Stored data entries
----

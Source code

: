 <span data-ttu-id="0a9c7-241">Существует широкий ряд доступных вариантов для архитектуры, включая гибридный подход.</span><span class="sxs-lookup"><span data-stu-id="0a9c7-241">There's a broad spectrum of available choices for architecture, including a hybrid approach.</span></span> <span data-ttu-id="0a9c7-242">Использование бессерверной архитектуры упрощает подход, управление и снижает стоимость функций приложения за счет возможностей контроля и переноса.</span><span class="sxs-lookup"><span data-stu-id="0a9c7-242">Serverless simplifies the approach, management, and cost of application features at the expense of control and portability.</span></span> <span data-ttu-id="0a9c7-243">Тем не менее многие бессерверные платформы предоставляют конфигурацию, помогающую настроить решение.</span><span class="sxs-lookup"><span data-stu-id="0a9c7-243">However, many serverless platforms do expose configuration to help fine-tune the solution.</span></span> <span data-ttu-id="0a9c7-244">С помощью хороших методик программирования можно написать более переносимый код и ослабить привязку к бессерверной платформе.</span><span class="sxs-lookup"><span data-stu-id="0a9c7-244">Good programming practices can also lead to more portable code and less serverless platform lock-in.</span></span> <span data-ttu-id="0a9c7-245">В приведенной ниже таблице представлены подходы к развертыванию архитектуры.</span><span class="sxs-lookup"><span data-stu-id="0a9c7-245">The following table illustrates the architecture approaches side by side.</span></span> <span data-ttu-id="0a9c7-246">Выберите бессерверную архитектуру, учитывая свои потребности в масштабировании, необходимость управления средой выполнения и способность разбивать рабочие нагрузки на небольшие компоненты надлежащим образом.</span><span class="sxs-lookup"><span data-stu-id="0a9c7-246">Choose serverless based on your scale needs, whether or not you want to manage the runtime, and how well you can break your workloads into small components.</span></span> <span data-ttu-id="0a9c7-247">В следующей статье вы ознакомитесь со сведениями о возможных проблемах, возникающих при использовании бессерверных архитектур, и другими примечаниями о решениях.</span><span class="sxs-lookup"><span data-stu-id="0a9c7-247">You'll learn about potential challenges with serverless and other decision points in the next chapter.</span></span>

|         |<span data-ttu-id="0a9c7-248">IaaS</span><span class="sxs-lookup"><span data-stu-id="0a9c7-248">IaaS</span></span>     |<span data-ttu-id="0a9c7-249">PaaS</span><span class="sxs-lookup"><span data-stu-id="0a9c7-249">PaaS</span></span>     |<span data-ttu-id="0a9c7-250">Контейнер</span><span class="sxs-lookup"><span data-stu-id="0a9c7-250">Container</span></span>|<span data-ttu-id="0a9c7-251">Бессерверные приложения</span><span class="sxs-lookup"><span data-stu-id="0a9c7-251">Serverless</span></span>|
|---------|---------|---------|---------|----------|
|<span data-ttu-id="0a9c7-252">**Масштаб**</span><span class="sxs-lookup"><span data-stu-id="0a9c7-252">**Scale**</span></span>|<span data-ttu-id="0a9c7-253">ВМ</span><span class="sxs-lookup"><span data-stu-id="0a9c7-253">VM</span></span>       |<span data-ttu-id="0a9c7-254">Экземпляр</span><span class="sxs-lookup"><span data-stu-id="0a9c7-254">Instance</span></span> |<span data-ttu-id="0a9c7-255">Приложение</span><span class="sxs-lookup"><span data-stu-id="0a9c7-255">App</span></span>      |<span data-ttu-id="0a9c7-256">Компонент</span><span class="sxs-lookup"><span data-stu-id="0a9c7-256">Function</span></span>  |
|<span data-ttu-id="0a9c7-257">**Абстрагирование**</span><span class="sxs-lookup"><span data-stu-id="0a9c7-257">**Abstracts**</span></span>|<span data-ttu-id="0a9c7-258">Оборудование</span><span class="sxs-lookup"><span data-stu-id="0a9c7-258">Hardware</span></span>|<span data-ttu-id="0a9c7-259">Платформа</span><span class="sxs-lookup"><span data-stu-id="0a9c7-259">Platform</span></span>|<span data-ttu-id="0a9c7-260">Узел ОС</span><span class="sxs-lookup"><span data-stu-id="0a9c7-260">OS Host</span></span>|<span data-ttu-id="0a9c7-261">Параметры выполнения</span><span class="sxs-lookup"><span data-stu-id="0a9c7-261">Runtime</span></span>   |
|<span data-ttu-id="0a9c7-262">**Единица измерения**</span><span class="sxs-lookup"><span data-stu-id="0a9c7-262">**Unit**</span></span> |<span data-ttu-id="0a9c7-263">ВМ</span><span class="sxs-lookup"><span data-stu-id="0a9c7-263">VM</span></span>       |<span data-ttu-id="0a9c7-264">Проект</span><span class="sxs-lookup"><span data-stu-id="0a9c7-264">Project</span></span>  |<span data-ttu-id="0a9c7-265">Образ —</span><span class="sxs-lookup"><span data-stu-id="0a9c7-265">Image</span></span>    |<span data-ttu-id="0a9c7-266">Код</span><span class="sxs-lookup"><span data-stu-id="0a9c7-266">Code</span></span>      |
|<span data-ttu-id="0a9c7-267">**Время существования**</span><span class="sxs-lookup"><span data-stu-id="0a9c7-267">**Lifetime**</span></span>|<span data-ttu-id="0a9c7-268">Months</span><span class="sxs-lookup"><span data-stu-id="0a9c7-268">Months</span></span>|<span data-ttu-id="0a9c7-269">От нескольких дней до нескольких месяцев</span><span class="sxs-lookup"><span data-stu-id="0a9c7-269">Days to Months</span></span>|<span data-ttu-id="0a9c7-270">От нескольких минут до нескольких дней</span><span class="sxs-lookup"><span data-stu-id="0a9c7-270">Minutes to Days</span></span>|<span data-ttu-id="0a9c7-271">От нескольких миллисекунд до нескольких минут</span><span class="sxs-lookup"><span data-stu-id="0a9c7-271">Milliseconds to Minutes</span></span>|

----

What is required
Each record needs to be duplicated exactly as given.

Expected output
Source code

: <span data-ttu-id="0a9c7-241">Существует широкий ряд доступных вариантов для архитектуры, включая гибридный подход.</span><span class="sxs-lookup"><span data-stu-id="0a9c7-241">There's a broad spectrum of available choices for architecture, including a hybrid approach.</span></span> <span data-ttu-id="0a9c7-242">Использование бессерверной архитектуры упрощает подход, управление и снижает стоимость функций приложения за счет возможностей контроля и переноса.</span><span class="sxs-lookup"><span data-stu-id="0a9c7-242">Serverless simplifies the approach, management, and cost of application features at the expense of control and portability.</span></span> <span data-ttu-id="0a9c7-243">Тем не менее многие бессерверные платформы предоставляют конфигурацию, помогающую настроить решение.</span><span class="sxs-lookup"><span data-stu-id="0a9c7-243">However, many serverless platforms do expose configuration to help fine-tune the solution.</span></span> <span data-ttu-id="0a9c7-244">С помощью хороших методик программирования можно написать более переносимый код и ослабить привязку к бессерверной платформе.</span><span class="sxs-lookup"><span data-stu-id="0a9c7-244">Good programming practices can also lead to more portable code and less serverless platform lock-in.</span></span> <span data-ttu-id="0a9c7-245">В приведенной ниже таблице представлены подходы к развертыванию архитектуры.</span><span class="sxs-lookup"><span data-stu-id="0a9c7-245">The following table illustrates the architecture approaches side by side.</span></span> <span data-ttu-id="0a9c7-246">Выберите бессерверную архитектуру, учитывая свои потребности в масштабировании, необходимость управления средой выполнения и способность разбивать рабочие нагрузки на небольшие компоненты надлежащим образом.</span><span class="sxs-lookup"><span data-stu-id="0a9c7-246">Choose serverless based on your scale needs, whether or not you want to manage the runtime, and how well you can break your workloads into small components.</span></span> <span data-ttu-id="0a9c7-247">В следующей статье вы ознакомитесь со сведениями о возможных проблемах, возникающих при использовании бессерверных архитектур, и другими примечаниями о решениях.</span><span class="sxs-lookup"><span data-stu-id="0a9c7-247">You'll learn about potential challenges with serverless and other decision points in the next chapter.</span></span>

|         |<span data-ttu-id="0a9c7-248">IaaS</span><span class="sxs-lookup"><span data-stu-id="0a9c7-248">IaaS</span></span>     |<span data-ttu-id="0a9c7-249">PaaS</span><span class="sxs-lookup"><span data-stu-id="0a9c7-249">PaaS</span></span>     |<span data-ttu-id="0a9c7-250">Контейнер</span><span class="sxs-lookup"><span data-stu-id="0a9c7-250">Container</span></span>|<span data-ttu-id="0a9c7-251">Бессерверные приложения</span><span class="sxs-lookup"><span data-stu-id="0a9c7-251">Serverless</span></span>|
|---------|---------|---------|---------|----------|
|<span data-ttu-id="0a9c7-252">**Масштаб**</span><span class="sxs-lookup"><span data-stu-id="0a9c7-252">**Scale**</span></span>|<span data-ttu-id="0a9c7-253">ВМ</span><span class="sxs-lookup"><span data-stu-id="0a9c7-253">VM</span></span>       |<span data-ttu-id="0a9c7-254">Экземпляр</span><span class="sxs-lookup"><span data-stu-id="0a9c7-254">Instance</span></span> |<span data-ttu-id="0a9c7-255">Приложение</span><span class="sxs-lookup"><span data-stu-id="0a9c7-255">App</span></span>      |<span data-ttu-id="0a9c7-256">Компонент</span><span class="sxs-lookup"><span data-stu-id="0a9c7-256">Function</span></span>  |
|<span data-ttu-id="0a9c7-257">**Абстрагирование**</span><span class="sxs-lookup"><span data-stu-id="0a9c7-257">**Abstracts**</span></span>|<span data-ttu-id="0a9c7-258">Оборудование</span><span class="sxs-lookup"><span data-stu-id="0a9c7-258">Hardware</span></span>|<span data-ttu-id="0a9c7-259">Платформа</span><span class="sxs-lookup"><span data-stu-id="0a9c7-259">Platform</span></span>|<span data-ttu-id="0a9c7-260">Узел ОС</span><span class="sxs-lookup"><span data-stu-id="0a9c7-260">OS Host</span></span>|<span data-ttu-id="0a9c7-261">Параметры выполнения</span><span class="sxs-lookup"><span data-stu-id="0a9c7-261">Runtime</span></span>   |
|<span data-ttu-id="0a9c7-262">**Единица измерения**</span><span class="sxs-lookup"><span data-stu-id="0a9c7-262">**Unit**</span></span> |<span data-ttu-id="0a9c7-263">ВМ</span><span class="sxs-lookup"><span data-stu-id="0a9c7-263">VM</span></span>       |<span data-ttu-id="0a9c7-264">Проект</span><span class="sxs-lookup"><span data-stu-id="0a9c7-264">Project</span></span>  |<span data-ttu-id="0a9c7-265">Образ —</span><span class="sxs-lookup"><span data-stu-id="0a9c7-265">Image</span></span>    |<span data-ttu-id="0a9c7-266">Код</span><span class="sxs-lookup"><span data-stu-id="0a9c7-266">Code</span></span>      |
|<span data-ttu-id="0a9c7-267">**Время существования**</span><span class="sxs-lookup"><span data-stu-id="0a9c7-267">**Lifetime**</span></span>|<span data-ttu-id="0a9c7-268">Months</span><span class="sxs-lookup"><span data-stu-id="0a9c7-268">Months</span></span>|<span data-ttu-id="0a9c7-269">От нескольких дней до нескольких месяцев</span><span class="sxs-lookup"><span data-stu-id="0a9c7-269">Days to Months</span></span>|<span data-ttu-id="0a9c7-270">От нескольких минут до нескольких дней</span><span class="sxs-lookup"><span data-stu-id="0a9c7-270">Minutes to Days</span></span>|<span data-ttu-id="0a9c7-271">От нескольких миллисекунд до нескольких минут</span><span class="sxs-lookup"><span data-stu-id="0a9c7-271">Milliseconds to Minutes</span></span>|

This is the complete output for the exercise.